Спустя много десятилетий на встречах с однополчанами я услышал историю нашей дивизии. В течение двух месяцев она была разбита и перестала существовать. И все-таки ополчение выполнило свой высокий долг: жертвуя собой, хотя бы на час, хотя бы на день задерживало врага.

Жив я остался только чудом, совершиться этому чуду помогли моя вера в Бога, которому я неустанно молился, и судьба.

Мое пребывание в плену было драматическим от начала и до конца. Расскажу для наглядности лишь об одном эпизоде.

В конце сентября 1941 г. очередной эшелон с военнопленными прибыл ночью на станцию Эбенроде. Среди здоровых в эшелоне были раненые и больные. Эшелон быстро разгрузили, но прежде чем впустить военнопленных за колючую проволоку лагеря, приказали всем стать в ряд и спустить штаны. Немцы, эти цивилизованные европейцы, светя себе фонариками, внимательно осматри-

- 60 -

вали тощую солдатскую плоть, чтобы обнаружить тех, у кого было обрезание. Их немедленно расстреливали. Но вся операция носила характер формальности, потому что в условиях ночи и спешки слишком очевидна была абсурдность этого дела.
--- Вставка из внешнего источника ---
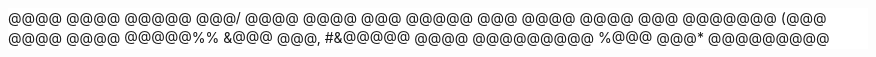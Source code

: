 <span> </span><span> </span><span> </span><span> </span><span> </span><span> </span><span> </span><span> </span><span> </span><span> </span><span> </span><span> </span><span> </span><span> </span><span> </span><span> </span><span> </span><span> </span><span> </span><span> </span><span>@</span><span>@</span><span>@</span><span>@</span><span> </span><span> </span><span> </span><span> </span><span>@</span><span>@</span><span>@</span><span>@</span><span> </span><span> </span><span> </span><span> </span><span> </span><span> </span><span>@</span><span>@</span><span>@</span><span>@</span><span>@</span><span> </span><span> </span><span> </span><span> </span><span> </span><span> </span><span>@</span><span>@</span><span>@</span><span>/</span><span> </span><span> </span><span> </span><span> </span><span>@</span><span>@</span><span>@</span><span>@</span><span> </span><span> </span><span> </span><span> </span><span> </span><span> </span><span> </span><span> </span><span> </span><span> </span><span> </span><span> </span><span> </span><span> </span><span> </span><span> </span><span> </span><span> </span><span> </span>
<span> </span><span> </span><span> </span><span> </span><span> </span><span> </span><span> </span><span> </span><span> </span><span> </span><span> </span><span> </span><span> </span><span> </span><span> </span><span> </span><span> </span><span> </span><span> </span><span> </span><span>@</span><span>@</span><span>@</span><span>@</span><span> </span><span> </span><span> </span><span> </span><span> </span><span>@</span><span>@</span><span>@</span><span> </span><span> </span><span> </span><span> </span><span> </span><span> </span><span>@</span><span>@</span><span>@</span><span>@</span><span>@</span><span> </span><span> </span><span> </span><span> </span><span> </span><span> </span><span>@</span><span>@</span><span>@</span><span> </span><span> </span><span> </span><span> </span><span> </span><span>@</span><span>@</span><span>@</span><span>@</span><span> </span><span> </span><span> </span><span> </span><span> </span><span> </span><span> </span><span> </span><span> </span><span> </span><span> </span><span> </span><span> </span><span> </span><span> </span><span> </span><span> </span><span> </span><span> </span>
<span> </span><span> </span><span> </span><span> </span><span> </span><span> </span><span> </span><span> </span><span> </span><span> </span><span> </span><span> </span><span> </span><span> </span><span> </span><span> </span><span> </span><span> </span><span> </span><span> </span><span>@</span><span>@</span><span>@</span><span>@</span><span> </span><span> </span><span> </span><span> </span><span> </span><span>@</span><span>@</span><span>@</span><span> </span><span> </span><span> </span><span> </span><span> </span><span>@</span><span>@</span><span>@</span><span>@</span><span>@</span><span>@</span><span>@</span><span> </span><span> </span><span> </span><span> </span><span>(</span><span>@</span><span>@</span><span>@</span><span> </span><span> </span><span> </span><span> </span><span> </span><span>@</span><span>@</span><span>@</span><span>@</span><span> </span><span> </span><span> </span><span> </span><span> </span><span> </span><span> </span><span> </span><span> </span><span> </span><span> </span><span> </span><span> </span><span> </span><span> </span><span> </span><span> </span><span> </span><span> </span>
<span> </span><span> </span><span> </span><span> </span><span> </span><span> </span><span> </span><span> </span><span> </span><span> </span><span> </span><span> </span><span> </span><span> </span><span> </span><span> </span><span> </span><span> </span><span> </span><span> </span><span>@</span><span>@</span><span>@</span><span>@</span><span> </span><span> </span><span>@</span><span>@</span><span>@</span><span>@</span><span>@</span><span>%</span><span>%</span><span> </span><span> </span><span> </span><span>&</span><span>@</span><span>@</span><span>@</span><span> </span><span>@</span><span>@</span><span>@</span><span>,</span><span> </span><span> </span><span> </span><span>#</span><span>&</span><span>@</span><span>@</span><span>@</span><span>@</span><span>@</span><span> </span><span> </span><span>@</span><span>@</span><span>@</span><span>@</span><span> </span><span> </span><span> </span><span> </span><span> </span><span> </span><span> </span><span> </span><span> </span><span> </span><span> </span><span> </span><span> </span><span> </span><span> </span><span> </span><span> </span><span> </span><span> </span>
<span> </span><span> </span><span> </span><span> </span><span> </span><span> </span><span> </span><span> </span><span> </span><span> </span><span> </span><span> </span><span> </span><span> </span><span> </span><span> </span><span> </span><span> </span><span> </span><span> </span><span>@</span><span>@</span><span>@</span><span>@</span><span>@</span><span>@</span><span>@</span><span>@</span><span>@</span><span> </span><span> </span><span> </span><span> </span><span> </span><span> </span><span>%</span><span>@</span><span>@</span><span>@</span><span> </span><span> </span><span> </span><span>@</span><span>@</span><span>@</span><span>*</span><span> </span><span> </span><span> </span><span> </span><span> </span><span> </span><span>@</span><span>@</span><span>@</span><span>@</span><span>@</span><span>@</span><span>@</span><span>@</span><span>@</span><span> </span><span> </span><span> </span><span> </span><span> </span><span> </span><span> </span><span> </span><span> </span><span> </span><span> </span><span> </span><span> </span><span> </span><span> </span><span> </span><span> </span><span> </span><span> </span>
Летом 1943 г. я с двумя солдатами совершил побег из плена и добрался до своих. После пребывания в запасном полку, сражался до взятия Кенигсберга и Пилау. Был награжден орденами Славы и Отечественной войны I степени, не считая медалей.
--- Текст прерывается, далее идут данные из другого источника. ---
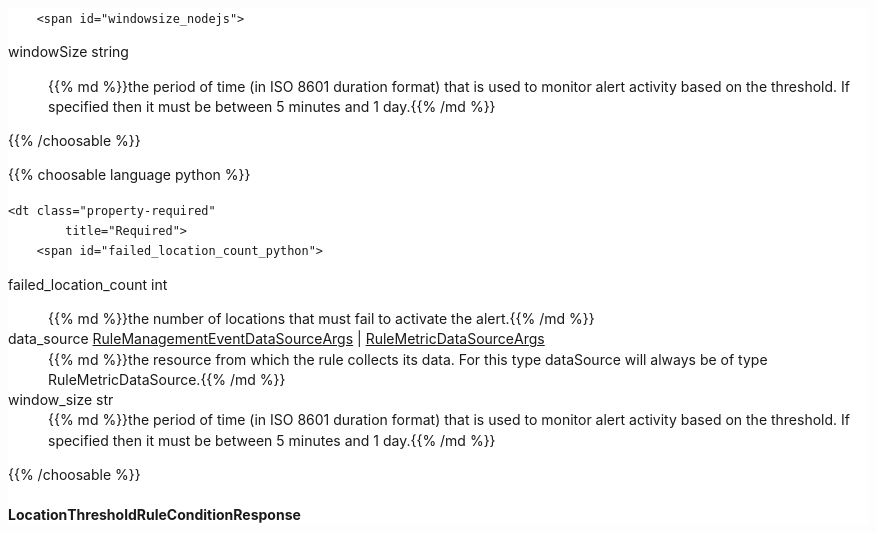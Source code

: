         <span id="windowsize_nodejs">
<a href="#windowsize_nodejs" style="color: inherit; text-decoration: inherit;">window<wbr>Size</a>
</span>
        <span class="property-indicator"></span>
        <span class="property-type">string</span>
    </dt>
    <dd>{{% md %}}the period of time (in ISO 8601 duration format) that is used to monitor alert activity based on the threshold. If specified then it must be between 5 minutes and 1 day.{{% /md %}}</dd>
</dl>
{{% /choosable %}}

{{% choosable language python %}}
<dl class="resources-properties">

    <dt class="property-required"
            title="Required">
        <span id="failed_location_count_python">
<a href="#failed_location_count_python" style="color: inherit; text-decoration: inherit;">failed_<wbr>location_<wbr>count</a>
</span>
        <span class="property-indicator"></span>
        <span class="property-type">int</span>
    </dt>
    <dd>{{% md %}}the number of locations that must fail to activate the alert.{{% /md %}}</dd>
    <dt class="property-optional"
            title="Optional">
        <span id="data_source_python">
<a href="#data_source_python" style="color: inherit; text-decoration: inherit;">data_<wbr>source</a>
</span>
        <span class="property-indicator"></span>
        <span class="property-type"><a href="#rulemanagementeventdatasource">Rule<wbr>Management<wbr>Event<wbr>Data<wbr>Source<wbr>Args</a> | <a href="#rulemetricdatasource">Rule<wbr>Metric<wbr>Data<wbr>Source<wbr>Args</a></span>
    </dt>
    <dd>{{% md %}}the resource from which the rule collects its data. For this type dataSource will always be of type RuleMetricDataSource.{{% /md %}}</dd>
    <dt class="property-optional"
            title="Optional">
        <span id="window_size_python">
<a href="#window_size_python" style="color: inherit; text-decoration: inherit;">window_<wbr>size</a>
</span>
        <span class="property-indicator"></span>
        <span class="property-type">str</span>
    </dt>
    <dd>{{% md %}}the period of time (in ISO 8601 duration format) that is used to monitor alert activity based on the threshold. If specified then it must be between 5 minutes and 1 day.{{% /md %}}</dd>
</dl>
{{% /choosable %}}

<h4 id="locationthresholdruleconditionresponse">Location<wbr>Threshold<wbr>Rule<wbr>Condition<wbr>Response</h4>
В июне 1945 г. нашу армию отправили на Дальний Восток сражаться с японцами.

В октября 1945 г. в городе Порт-Артуре я был осужден Военным трибуналом 39-ой армии по статье 58, пункт 10 часть II на 7 лет заключения и 3 года поражения в правах. Основанием для возбуждения уголовного дела послужил донос, написанный в контрразведку дивизии неким Давиденко, который подслушал кратковременный разговор мой с сослуживцами. Остальное — техника и ловкость рук следователя. Правда, меня не пытали, но к концу 2-х месячного следствия я мечтал о лагере, как об избавлении, хотя вины за собой не знал.
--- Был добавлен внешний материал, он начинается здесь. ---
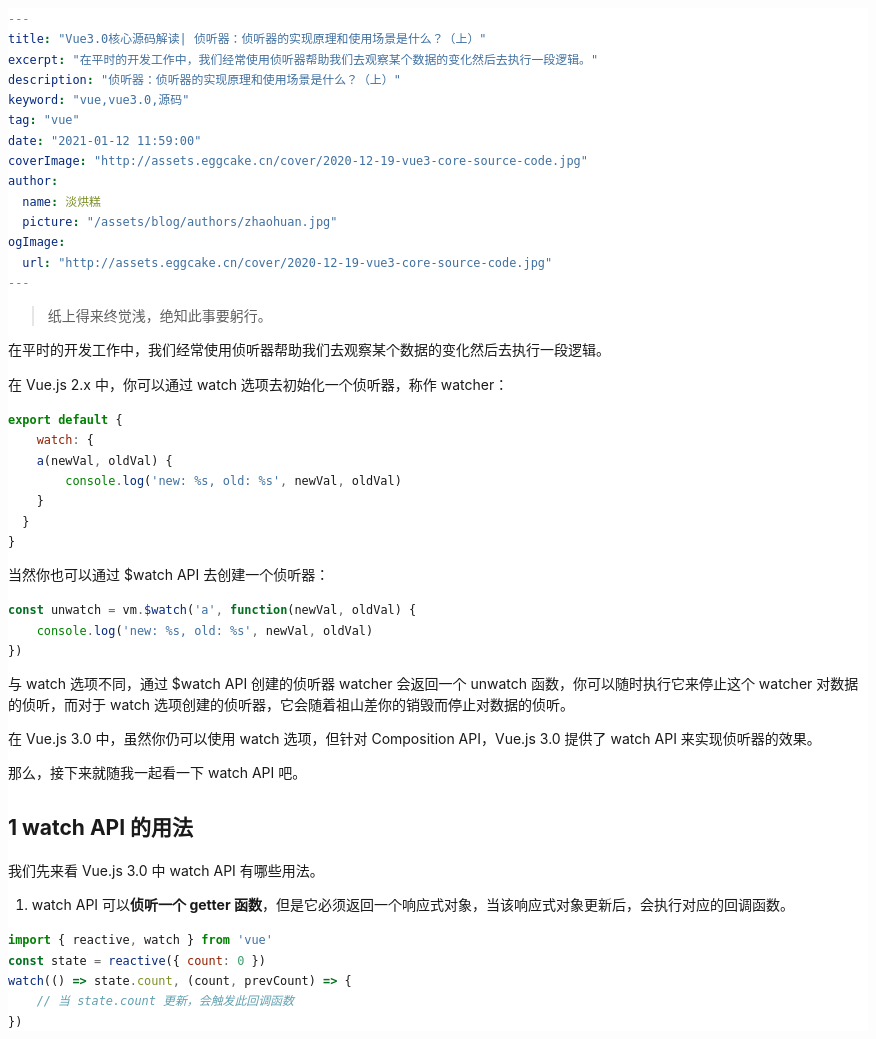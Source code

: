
 ```yaml
---
title: "Vue3.0核心源码解读| 侦听器：侦听器的实现原理和使用场景是什么？（上）"
excerpt: "在平时的开发工作中，我们经常使用侦听器帮助我们去观察某个数据的变化然后去执行一段逻辑。"
description: "侦听器：侦听器的实现原理和使用场景是什么？（上）"
keyword: "vue,vue3.0,源码"
tag: "vue"
date: "2021-01-12 11:59:00"
coverImage: "http://assets.eggcake.cn/cover/2020-12-19-vue3-core-source-code.jpg"
author:
  name: 淡烘糕
  picture: "/assets/blog/authors/zhaohuan.jpg"
ogImage:
  url: "http://assets.eggcake.cn/cover/2020-12-19-vue3-core-source-code.jpg"
---
```



> 纸上得来终觉浅，绝知此事要躬行。


在平时的开发工作中，我们经常使用侦听器帮助我们去观察某个数据的变化然后去执行一段逻辑。

在 Vue.js 2.x 中，你可以通过 watch 选项去初始化一个侦听器，称作 watcher：
```javascript
export default {
	watch: {
  	a(newVal, oldVal) {
    	console.log('new: %s, old: %s', newVal, oldVal)
    }
  }
}
```
当然你也可以通过 $watch API 去创建一个侦听器：
```javascript
const unwatch = vm.$watch('a', function(newVal, oldVal) {
	console.log('new: %s, old: %s', newVal, oldVal)
})
```
与 watch 选项不同，通过 $watch API 创建的侦听器 watcher 会返回一个 unwatch 函数，你可以随时执行它来停止这个 watcher 对数据的侦听，而对于 watch 选项创建的侦听器，它会随着祖山差你的销毁而停止对数据的侦听。


在 Vue.js 3.0 中，虽然你仍可以使用 watch 选项，但针对 Composition API，Vue.js 3.0 提供了 watch API 来实现侦听器的效果。


那么，接下来就随我一起看一下 watch API 吧。


## 1 watch API 的用法
我们先来看 Vue.js 3.0 中 watch API 有哪些用法。


1. watch API 可以**侦听一个 getter 函数**，但是它必须返回一个响应式对象，当该响应式对象更新后，会执行对应的回调函数。
```javascript
import { reactive, watch } from 'vue'
const state = reactive({ count: 0 })
watch(() => state.count, (count, prevCount) => {
	// 当 state.count 更新，会触发此回调函数
})
```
Следствие велось в условиях действующей армии. После утомительного перехода под конвоем начинался изнурительный ночной допрос в степи, в палатке. После допроса я рыл себе яму для ночлега. Каждый раз она была похожа на могилу. Меня морили голодом и жаждой. Избивали за отказ подписать протоколы допроса.

Трибунал заседал в помещении клуба. Генералы поместились за столом на сцене, меня же поставили позади скамейки самого заднего ряда, так что судьи меня не слышали и почти не видели. Так начался и кончился спектакль правосудия.

Свои 7 лет я отбыл полностью на северном Сахалине, был освобожден в 1952 г. 3 года скитался по России с волчьим документом политического преступника, имея право жить только на 101 километре от центров маломальской цивилизации. В 1955 г. меня полностью реабилитировали и выдали мне компенсацию в размере б рублей.

В 1959 г., в возрасте 47 лет, я окончил мединститут и 30 лет отработал врачом скорой помощи и терапевтом. С 1989 года не работаю ввиду инвалидности по зрению.